Henry remembered how his father had fulminated against the smooth Englishman who had proposed to turn Glendalough into a place like the Potteries or Wigan.
"But isn't there some middle course?" he said weakly. "Isn't there some way of getting at the minerals of Wicklow without making Glendalough a place like Wigan?"
"Not if the English have anything to do with it," Marsh answered. "I don't know what Wigan is like.... I suppose it's horrible ... but it's natural to Englishmen. They trail that sort of place behind them wherever they go. Slums and sickness and fat, rich men! If they had anything to do with developing Wicklow they'd make it stink!..."
"Well, I don't know," Henry said wearily, for he soon grew tired of arguments in which he was an unequal participator. "I like the English and I can't see any good in just hating them!"
"They found a decent, generous race in Ireland," Marsh exclaimed, "and they've turned it into a race of cadgers. Your father admits that.
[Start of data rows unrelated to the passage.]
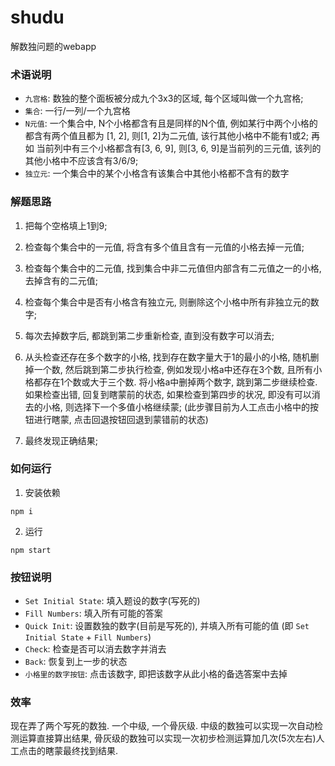 # shudu
解数独问题的webapp

### 术语说明
 - `九宫格`: 数独的整个面板被分成九个3x3的区域, 每个区域叫做一个九宫格;
 - `集合`: 一行/一列/一个九宫格
 - `N元值`: 一个集合中, N个小格都含有且是同样的N个值, 例如某行中两个小格的都含有两个值且都为 [1, 2], 则[1, 2]为二元值, 该行其他小格中不能有1或2; 再如 当前列中有三个小格都含有[3, 6, 9], 则[3, 6, 9]是当前列的三元值, 该列的其他小格中不应该含有3/6/9;
 - `独立元`: 一个集合中的某个小格含有该集合中其他小格都不含有的数字

### 解题思路
1. 把每个空格填上1到9;
2. 检查每个集合中的一元值, 将含有多个值且含有一元值的小格去掉一元值;
3. 检查每个集合中的二元值, 找到集合中非二元值但内部含有二元值之一的小格, 去掉含有的二元值;
4. 检查每个集合中是否有小格含有独立元, 则删除这个小格中所有非独立元的数字;
5. 每次去掉数字后, 都跳到第二步重新检查, 直到没有数字可以消去;

6. 从头检查还存在多个数字的小格, 找到存在数字量大于1的最小的小格, 随机删掉一个数, 然后跳到第二步执行检查, 例如发现小格a中还存在3个数, 且所有小格都存在1个数或大于三个数. 将小格a中删掉两个数字, 跳到第二步继续检查. 如果检查出错, 回复到瞎蒙前的状态, 如果检查到第四步的状况, 即没有可以消去的小格, 则选择下一个多值小格继续蒙; (此步骤目前为人工点击小格中的按钮进行瞎蒙, 点击回退按钮回退到蒙错前的状态)

7. 最终发现正确结果;


### 如何运行

1. 安装依赖
```
npm i
```
2. 运行
```
npm start
```

### 按钮说明
- `Set Initial State`: 填入题设的数字(写死的)
- `Fill Numbers`: 填入所有可能的答案
- `Quick Init`: 设置数独的数字(目前是写死的), 并填入所有可能的值 (即 `Set Initial State` + `Fill Numbers`)
- `Check`: 检查是否可以消去数字并消去
- `Back`: 恢复到上一步的状态
- `小格里的数字按钮`: 点击该数字, 即把该数字从此小格的备选答案中去掉


### 效率
现在弄了两个写死的数独. 一个中级, 一个骨灰级. 中级的数独可以实现一次自动检测运算直接算出结果, 骨灰级的数独可以实现一次初步检测运算加几次(5次左右)人工点击的瞎蒙最终找到结果.
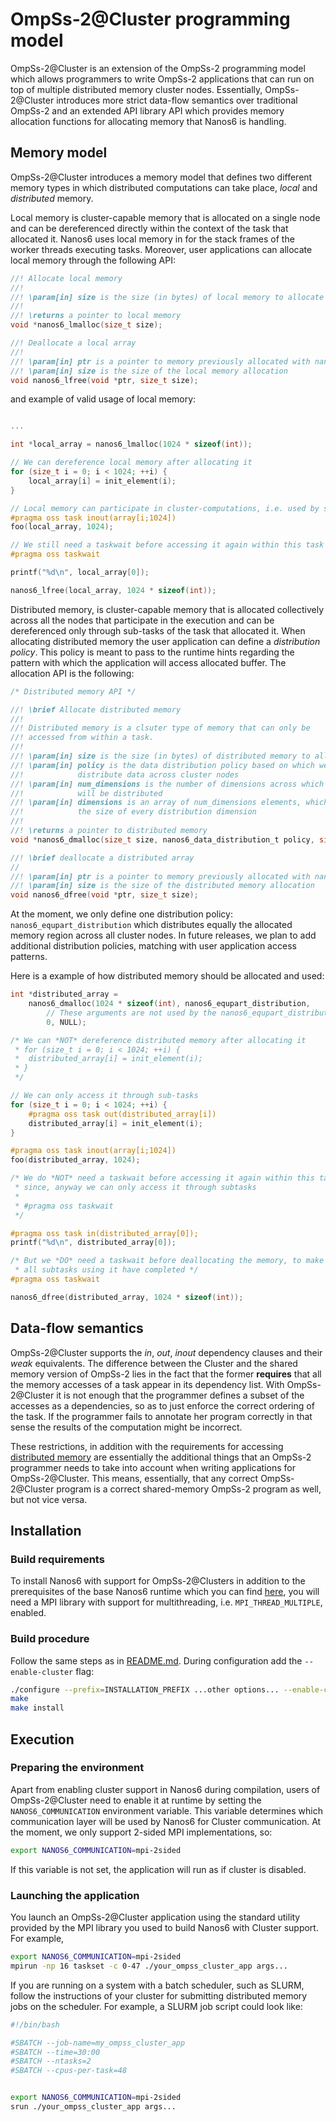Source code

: # OmpSs-2@Cluster programming model

OmpSs-2@Cluster is an extension of the OmpSs-2 programming model which allows programmers to write OmpSs-2 applications that can run on top of multiple
distributed memory cluster nodes. Essentially, OmpSs-2@Cluster introduces more strict data-flow semantics over traditional OmpSs-2 and an extended API
library API which provides memory allocation functions for allocating memory that Nanos6 is handling.

## Memory model

OmpSs-2@Cluster introduces a memory model that defines two different memory types in which distributed computations can take place, *local* and *distributed*
memory.

Local memory is cluster-capable memory that is allocated on a single node and can be dereferenced directly within the context of the task that allocated it.
Nanos6 uses local memory in for the stack frames of the worker threads executing tasks. Moreover, user applications can allocate local memory through the
following API:

```c
//! Allocate local memory
//!
//! \param[in] size is the size (in bytes) of local memory to allocate
//!
//! \returns a pointer to local memory
void *nanos6_lmalloc(size_t size);

//! Deallocate a local array
//!
//! \param[in] ptr is a pointer to memory previously allocated with nanos6_lmalloc
//! \param[in] size is the size of the local memory allocation
void nanos6_lfree(void *ptr, size_t size);
```

and example of valid usage of local memory:

```c

...

int *local_array = nanos6_lmalloc(1024 * sizeof(int));

// We can dereference local memory after allocating it
for (size_t i = 0; i < 1024; ++i) {
	local_array[i] = init_element(i);
}

// Local memory can participate in cluster-computations, i.e. used by subtasks
#pragma oss task inout(array[i;1024])
foo(local_array, 1024);

// We still need a taskwait before accessing it again within this task
#pragma oss taskwait

printf("%d\n", local_array[0]);

nanos6_lfree(local_array, 1024 * sizeof(int));

```

Distributed memory, is cluster-capable memory that is allocated collectively across all the nodes that participate in the execution and can be dereferenced
only through sub-tasks of the task that allocated it. When allocating distributed memory the user application can define a *distribution policy*. This policy
is meant to pass to the runtime hints regarding the pattern with which the application will access allocated buffer. The allocation API is the following:

```c
/* Distributed memory API */

//! \brief Allocate distributed memory
//!
//! Distributed memory is a clsuter type of memory that can only be
//! accessed from within a task.
//!
//! \param[in] size is the size (in bytes) of distributed memory to allocate
//! \param[in] policy is the data distribution policy based on which we will
//!            distribute data across cluster nodes
//! \param[in] num_dimensions is the number of dimensions across which the data
//!            will be distributed
//! \param[in] dimensions is an array of num_dimensions elements, which contains
//!            the size of every distribution dimension
//!
//! \returns a pointer to distributed memory
void *nanos6_dmalloc(size_t size, nanos6_data_distribution_t policy, size_t num_dimensions, size_t *dimensions);

//! \brief deallocate a distributed array
//
//! \param[in] ptr is a pointer to memory previously allocated with nanos6_dmalloc
//! \param[in] size is the size of the distributed memory allocation
void nanos6_dfree(void *ptr, size_t size);
```

At the moment, we only define one distribution policy: `nanos6_equpart_distribution` which distributes equally the allocated memory region across all cluster
nodes. In future releases, we plan to add additional distribution policies, matching with user application access patterns.

Here is a  example of how distributed memory should be allocated and used:

```c
int *distributed_array =
	nanos6_dmalloc(1024 * sizeof(int), nanos6_equpart_distribution,
		// These arguments are not used by the nanos6_equpart_distribution
		0, NULL);

/* We can *NOT* dereference distributed memory after allocating it
 * for (size_t i = 0; i < 1024; ++i) {
 *	distributed_array[i] = init_element(i);
 * }
 */

// We can only access it through sub-tasks
for (size_t i = 0; i < 1024; ++i) {
	#pragma oss task out(distributed_array[i])
	distributed_array[i] = init_element(i);
}

#pragma oss task inout(array[i;1024])
foo(distributed_array, 1024);

/* We do *NOT* need a taskwait before accessing it again within this task
 * since, anyway we can only access it through subtasks
 *
 * #pragma oss taskwait
 */

#pragma oss task in(distributed_array[0]);
printf("%d\n", distributed_array[0]);

/* But we *DO* need a taskwait before deallocating the memory, to make sure
 * all subtasks using it have completed */
#pragma oss taskwait

nanos6_dfree(distributed_array, 1024 * sizeof(int));
```


## Data-flow semantics

OmpSs-2@Cluster supports the *in*, *out*, *inout* dependency clauses and their *weak* equivalents. The difference between the Cluster and the shared memory version of OmpSs-2
lies in the fact that the former **requires** that all the memory accesses of a task appear in its dependency list. With OmpSs-2@Cluster it is not enough that the programmer
defines a subset of the accesses as a dependencies, so as to just enforce the correct ordering of the task. If the programmer fails to annotate her program correctly in that
sense the results of the computation might be incorrect.

These restrictions, in addition with the requirements for accessing [distributed memory](#memory-model) are essentially the additional things that an OmpSs-2 programmer needs
to take into account when writing applications for OmpSs-2@Cluster. This means, essentially, that any correct OmpSs-2@Cluster program is a correct shared-memory OmpSs-2 program
as well, but not vice versa.

## Installation

### Build requirements

To install Nanos6 with support for OmpSs-2@Clusters in addition to the prerequisites of the base Nanos6 runtime which you can find [here](../../README.md),
you will need a MPI library with support for multithreading, i.e. `MPI_THREAD_MULTIPLE`, enabled.

### Build procedure

Follow the same steps as in [README.md](../../README.md). During configuration add the `--enable-cluster` flag:

```sh
./configure --prefix=INSTALLATION_PREFIX ...other options... --enable-cluster ...other options...
make
make install
```


## Execution

### Preparing the environment

Apart from enabling cluster support in Nanos6 during compilation, users of OmpSs-2@Cluster need to enable it at runtime by setting the `NANOS6_COMMUNICATION`
environment variable. This variable determines which communication layer will be used by Nanos6 for Cluster communication. At the moment, we only support
2-sided MPI implementations, so:

```sh
export NANOS6_COMMUNICATION=mpi-2sided
```

If this variable is not set, the application will run as if cluster is disabled.

### Launching the application

You launch an OmpSs-2@Cluster application using the standard utility provided by the MPI library you used to build Nanos6 with Cluster support. For example,

```sh
export NANOS6_COMMUNICATION=mpi-2sided
mpirun -np 16 taskset -c 0-47 ./your_ompss_cluster_app args...
```

If you are running on a system with a batch scheduler, such as SLURM, follow the instructions of your cluster for submitting distributed memory jobs on the
scheduler. For example, a SLURM job script could look like:

```sh
#!/bin/bash

#SBATCH --job-name=my_ompss_cluster_app
#SBATCH --time=30:00
#SBATCH --ntasks=2
#SBATCH --cpus-per-task=48


export NANOS6_COMMUNICATION=mpi-2sided
srun ./your_ompss_cluster_app args...
```
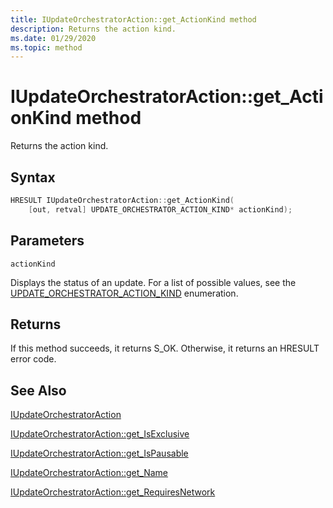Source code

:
 ```yaml
---
title: IUpdateOrchestratorAction::get_ActionKind method
description: Returns the action kind.
ms.date: 01/29/2020
ms.topic: method
---
```


# IUpdateOrchestratorAction::get_ActionKind method

Returns the action kind.

## Syntax
```cpp
HRESULT IUpdateOrchestratorAction::get_ActionKind(
    [out, retval] UPDATE_ORCHESTRATOR_ACTION_KIND* actionKind);
```

## Parameters

`actionKind`

Displays the status of an update. For a list of possible values, see the [UPDATE_ORCHESTRATOR_ACTION_KIND](updateorchestratoractionkind.md) enumeration.

## Returns
If this method succeeds, it returns S_OK. Otherwise, it returns an HRESULT error code.

## See Also

[IUpdateOrchestratorAction](iupdateorchestratoraction.md)

[IUpdateOrchestratorAction::get_IsExclusive](iupdateorchestratoraction-get-isexclusive.md)

[IUpdateOrchestratorAction::get_IsPausable](iupdateorchestratoraction-get-ispausable.md)

[IUpdateOrchestratorAction::get_Name](iupdateorchestratoraction-get-name.md)

[IUpdateOrchestratorAction::get_RequiresNetwork](iupdateorchestratoraction-get-requiresnetwork.md)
Ask him what he thinks of Arthur Balfour and his Congested Districts Board!..."
They went back to the house, and as they went, they talked of books, and as they talked of books, Marsh's mind became assuaged. He had lately published a little volume of poems and he spoke of it to Henry in a shy fashion, though his eyes brightened and gleamed as he repeated something that Ernest Harper had said of them ... but then Ernest Harper always spoke kindly of the work of young, sincere men.
"I'll give you a copy if you like," Marsh said to Henry.
"Oh, thank you!" Henry exclaimed. "I should love to have it. I suppose," he went on, "it's very exciting to have a book published."
"I cried when I first saw my book," Marsh answered very simply. "I suppose women do that when they first see their babies!..."
But Henry did not know what women do when they first see their babies.